= Your task =
Search the material below for lines containing the string "openCreatePage", and copy every one you find.

==== Recorded data

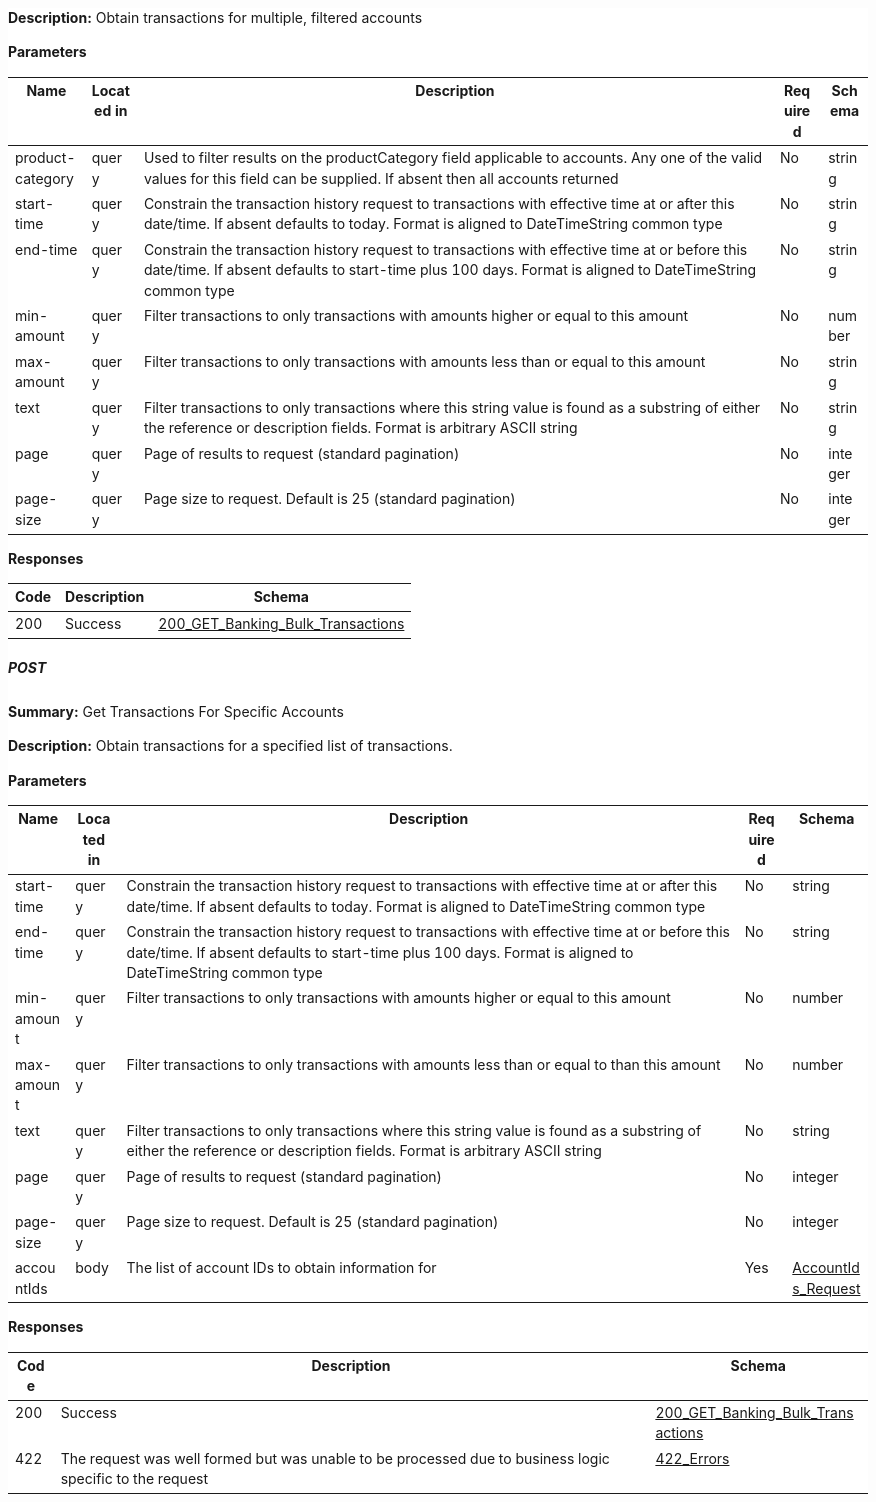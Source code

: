 **Description:** Obtain transactions for multiple, filtered accounts

**Parameters**

| Name | Located in | Description | Required | Schema |
| ---- | ---------- | ----------- | -------- | ---- |
| product-category | query | Used to filter results on the productCategory field applicable to accounts. Any one of the valid values for this field can be supplied. If absent then all accounts returned | No | string |
| start-time | query | Constrain the transaction history request to transactions with effective time at or after this date/time. If absent defaults to today. Format is aligned to DateTimeString common type | No | string |
| end-time | query | Constrain the transaction history request to transactions with effective time at or before this date/time. If absent defaults to start-time plus 100 days. Format is aligned to DateTimeString common type | No | string |
| min-amount | query | Filter transactions to only transactions with amounts higher or equal to this amount | No | number |
| max-amount | query | Filter transactions to only transactions with amounts less than or equal to this amount | No | string |
| text | query | Filter transactions to only transactions where this string value is found as a substring of either the reference or description fields. Format is arbitrary ASCII string | No | string |
| page | query | Page of results to request (standard pagination) | No | integer |
| page-size | query | Page size to request. Default is 25 (standard pagination) | No | integer |

**Responses**

| Code | Description | Schema |
| ---- | ----------- | ------ |
| 200 | Success | [200_GET_Banking_Bulk_Transactions](#200_get_banking_bulk_transactions) |

##### ***POST***
**Summary:** Get Transactions For Specific Accounts

**Description:** Obtain transactions for a specified list of transactions.

**Parameters**

| Name | Located in | Description | Required | Schema |
| ---- | ---------- | ----------- | -------- | ---- |
| start-time | query | Constrain the transaction history request to transactions with effective time at or after this date/time. If absent defaults to today. Format is aligned to DateTimeString common type | No | string |
| end-time | query | Constrain the transaction history request to transactions with effective time at or before this date/time. If absent defaults to start-time plus 100 days. Format is aligned to DateTimeString common type | No | string |
| min-amount | query | Filter transactions to only transactions with amounts higher or equal to this amount | No | number |
| max-amount | query | Filter transactions to only transactions with amounts less than or equal to than this amount | No | number |
| text | query | Filter transactions to only transactions where this string value is found as a substring of either the reference or description fields. Format is arbitrary ASCII string | No | string |
| page | query | Page of results to request (standard pagination) | No | integer |
| page-size | query | Page size to request. Default is 25 (standard pagination) | No | integer |
| accountIds | body | The list of account IDs to obtain information for | Yes | [AccountIds_Request](#accountids_request) |

**Responses**

| Code | Description | Schema |
| ---- | ----------- | ------ |
| 200 | Success | [200_GET_Banking_Bulk_Transactions](#200_get_banking_bulk_transactions) |
| 422 | The request was well formed but was unable to be processed due to business logic specific to the request | [422_Errors](#422_errors) |
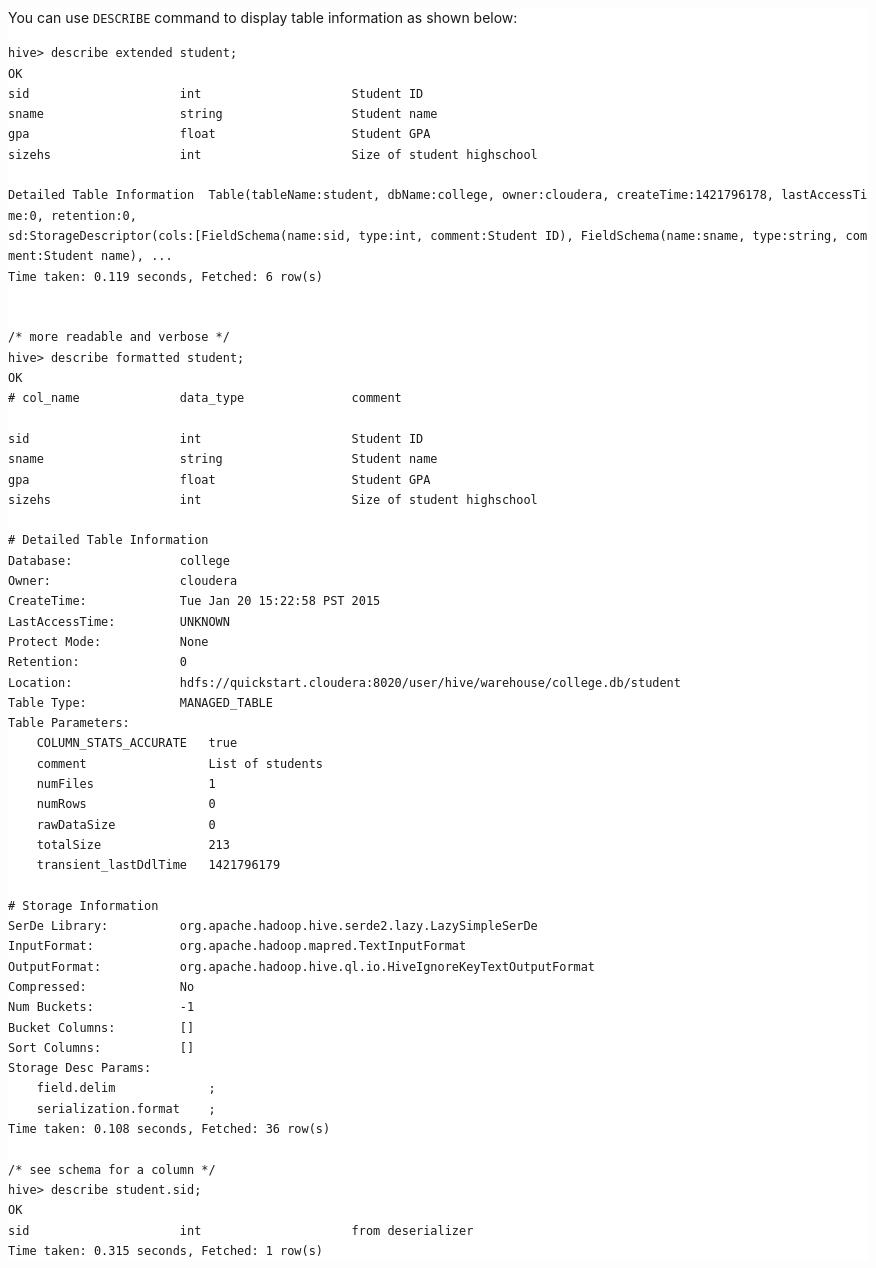 You can use `DESCRIBE` command to display table information as shown below:
```
hive> describe extended student;        
OK
sid                 	int                 	Student ID          
sname               	string              	Student name        
gpa                 	float               	Student GPA         
sizehs              	int                 	Size of student highschool
	 	 
Detailed Table Information	Table(tableName:student, dbName:college, owner:cloudera, createTime:1421796178, lastAccessTime:0, retention:0,
sd:StorageDescriptor(cols:[FieldSchema(name:sid, type:int, comment:Student ID), FieldSchema(name:sname, type:string, comment:Student name), ...
Time taken: 0.119 seconds, Fetched: 6 row(s)


/* more readable and verbose */
hive> describe formatted student;
OK
# col_name            	data_type           	comment             
	 	 
sid                 	int                 	Student ID          
sname               	string              	Student name        
gpa                 	float               	Student GPA         
sizehs              	int                 	Size of student highschool
	 	 
# Detailed Table Information	 	 
Database:           	college             	 
Owner:              	cloudera            	 
CreateTime:         	Tue Jan 20 15:22:58 PST 2015	 
LastAccessTime:     	UNKNOWN             	 
Protect Mode:       	None                	 
Retention:          	0                   	 
Location:           	hdfs://quickstart.cloudera:8020/user/hive/warehouse/college.db/student	 
Table Type:         	MANAGED_TABLE       	 
Table Parameters:	 	 
	COLUMN_STATS_ACCURATE	true                
	comment             	List of students    
	numFiles            	1                   
	numRows             	0                   
	rawDataSize         	0                   
	totalSize           	213                 
	transient_lastDdlTime	1421796179          
	 	 
# Storage Information	 	 
SerDe Library:      	org.apache.hadoop.hive.serde2.lazy.LazySimpleSerDe	 
InputFormat:        	org.apache.hadoop.mapred.TextInputFormat	 
OutputFormat:       	org.apache.hadoop.hive.ql.io.HiveIgnoreKeyTextOutputFormat	 
Compressed:         	No                  	 
Num Buckets:        	-1                  	 
Bucket Columns:     	[]                  	 
Sort Columns:       	[]                  	 
Storage Desc Params:	 	 
	field.delim         	;                   
	serialization.format	;                   
Time taken: 0.108 seconds, Fetched: 36 row(s)

/* see schema for a column */
hive> describe student.sid;
OK
sid                 	int                 	from deserializer   
Time taken: 0.315 seconds, Fetched: 1 row(s)
```
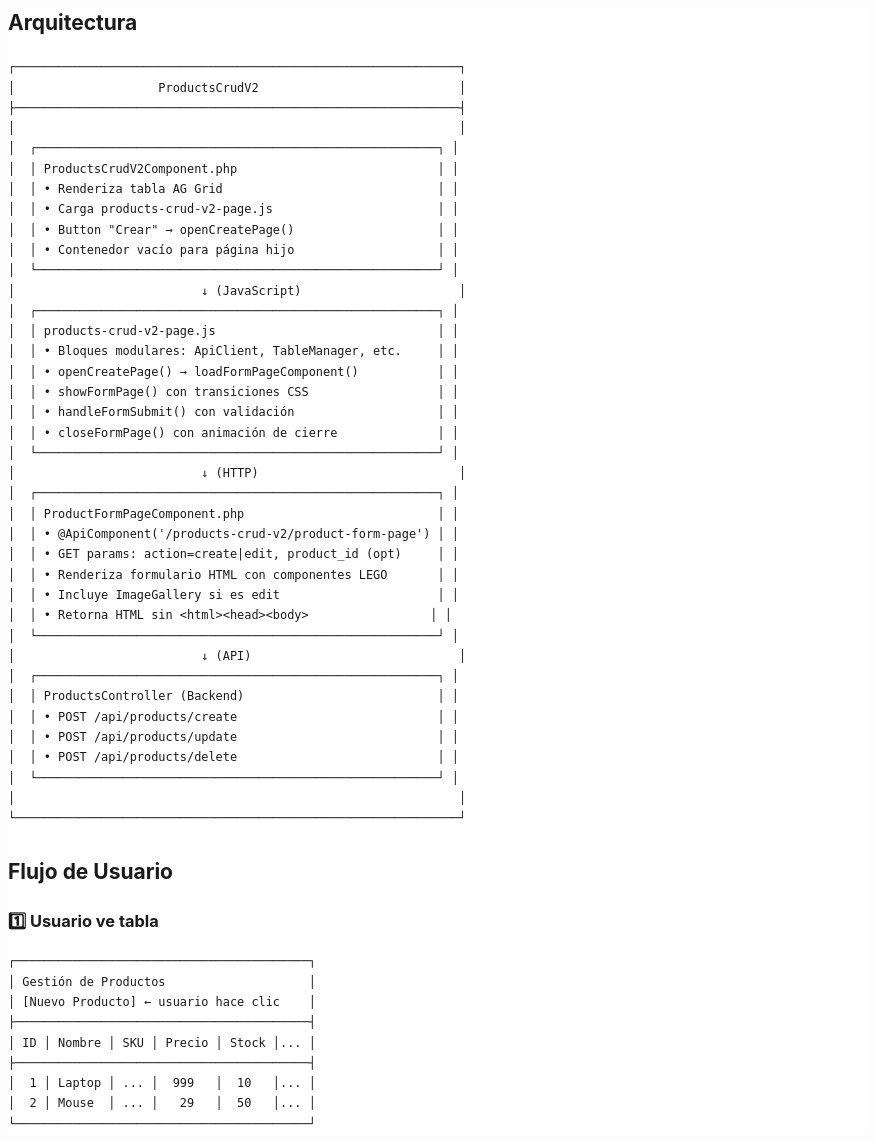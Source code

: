 
## Arquitectura

```
┌──────────────────────────────────────────────────────────────┐
│                    ProductsCrudV2                            │
├──────────────────────────────────────────────────────────────┤
│                                                              │
│  ┌────────────────────────────────────────────────────────┐ │
│  │ ProductsCrudV2Component.php                            │ │
│  │ • Renderiza tabla AG Grid                              │ │
│  │ • Carga products-crud-v2-page.js                       │ │
│  │ • Button "Crear" → openCreatePage()                    │ │
│  │ • Contenedor vacío para página hijo                    │ │
│  └────────────────────────────────────────────────────────┘ │
│                          ↓ (JavaScript)                      │
│  ┌────────────────────────────────────────────────────────┐ │
│  │ products-crud-v2-page.js                               │ │
│  │ • Bloques modulares: ApiClient, TableManager, etc.     │ │
│  │ • openCreatePage() → loadFormPageComponent()           │ │
│  │ • showFormPage() con transiciones CSS                  │ │
│  │ • handleFormSubmit() con validación                    │ │
│  │ • closeFormPage() con animación de cierre              │ │
│  └────────────────────────────────────────────────────────┘ │
│                          ↓ (HTTP)                            │
│  ┌────────────────────────────────────────────────────────┐ │
│  │ ProductFormPageComponent.php                           │ │
│  │ • @ApiComponent('/products-crud-v2/product-form-page') │ │
│  │ • GET params: action=create|edit, product_id (opt)     │ │
│  │ • Renderiza formulario HTML con componentes LEGO       │ │
│  │ • Incluye ImageGallery si es edit                      │ │
│  │ • Retorna HTML sin <html><head><body>                 │ │
│  └────────────────────────────────────────────────────────┘ │
│                          ↓ (API)                             │
│  ┌────────────────────────────────────────────────────────┐ │
│  │ ProductsController (Backend)                           │ │
│  │ • POST /api/products/create                            │ │
│  │ • POST /api/products/update                            │ │
│  │ • POST /api/products/delete                            │ │
│  └────────────────────────────────────────────────────────┘ │
│                                                              │
└──────────────────────────────────────────────────────────────┘
```

## Flujo de Usuario

### 1️⃣ Usuario ve tabla
```
┌─────────────────────────────────────────┐
│ Gestión de Productos                    │
│ [Nuevo Producto] ← usuario hace clic    │
├─────────────────────────────────────────┤
│ ID │ Nombre │ SKU │ Precio │ Stock │... │
├─────────────────────────────────────────┤
│  1 │ Laptop │ ... │  999   │  10   │... │
│  2 │ Mouse  │ ... │   29   │  50   │... │
└─────────────────────────────────────────┘
```

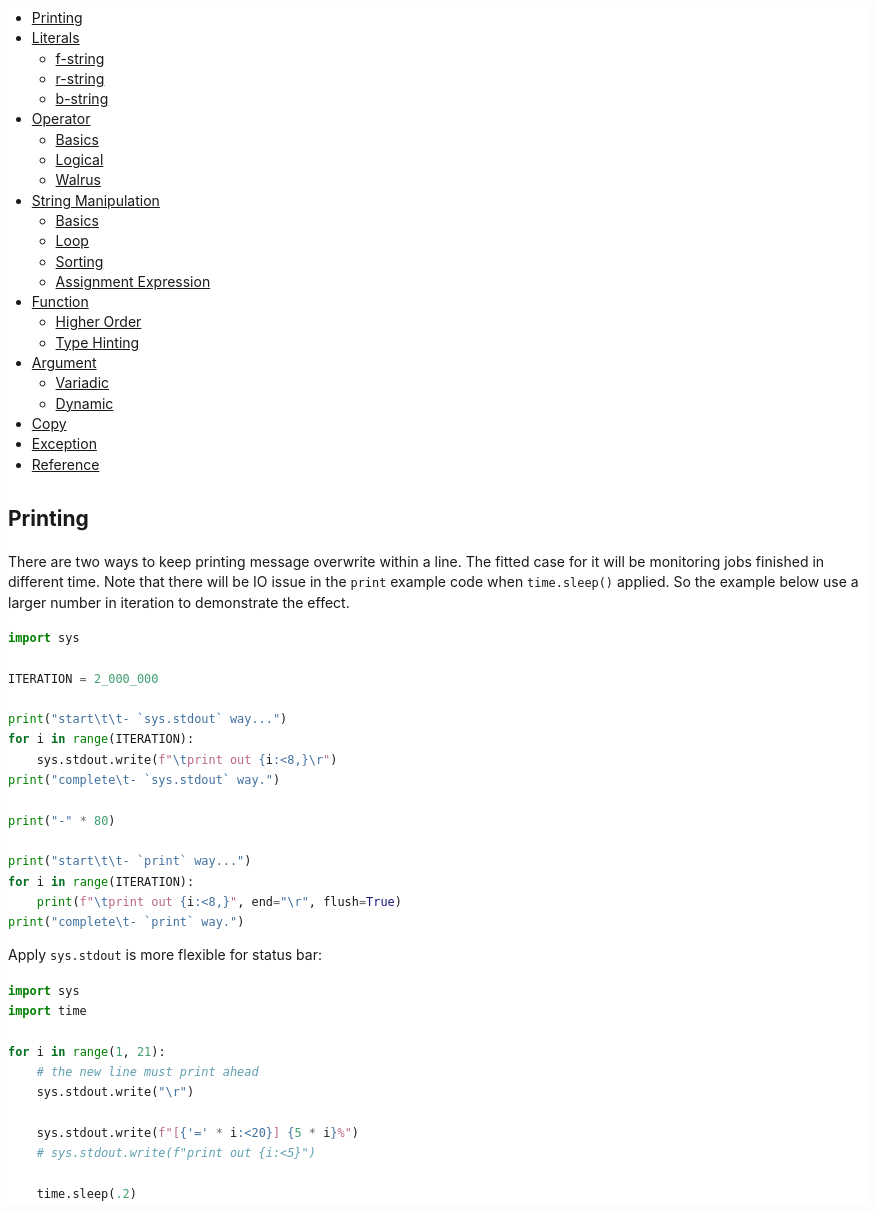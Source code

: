 
- [Printing](#printing)
- [Literals](#literals)
  - [f-string](#f-string)
  - [r-string](#r-string)
  - [b-string](#b-string)
- [Operator](#operator)
  - [Basics](#basics)
  - [Logical](#logical)
  - [Walrus](#walrus)
- [String Manipulation](#string-manipulation)
  - [Basics](#basics-1)
  - [Loop](#loop)
  - [Sorting](#sorting)
  - [Assignment Expression](#assignment-expression)
- [Function](#function)
  - [Higher Order](#higher-order)
  - [Type Hinting](#type-hinting)
- [Argument](#argument)
  - [Variadic](#variadic)
  - [Dynamic](#dynamic)
- [Copy](#copy)
- [Exception](#exception)
- [Reference](#reference)


## Printing
There are two ways to keep printing message overwrite within a line.
The fitted case for it will be monitoring jobs finished in different time.
Note that there will be IO issue in the `print` example code when `time.sleep()` applied.
So the example below use a larger number in iteration to demonstrate the effect.
```py
import sys

ITERATION = 2_000_000

print("start\t\t- `sys.stdout` way...")
for i in range(ITERATION):
    sys.stdout.write(f"\tprint out {i:<8,}\r")
print("complete\t- `sys.stdout` way.")

print("-" * 80)

print("start\t\t- `print` way...")
for i in range(ITERATION):
    print(f"\tprint out {i:<8,}", end="\r", flush=True)
print("complete\t- `print` way.")
```

Apply `sys.stdout` is more flexible for status bar:
```py
import sys
import time

for i in range(1, 21):
    # the new line must print ahead
    sys.stdout.write("\r")

    sys.stdout.write(f"[{'=' * i:<20}] {5 * i}%")
    # sys.stdout.write(f"print out {i:<5}")

    time.sleep(.2)
```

========

= Solution below =
│  │ • Button "Crear" → openCreatePage()                    │ │
│  │ • openCreatePage() → loadFormPageComponent()           │ │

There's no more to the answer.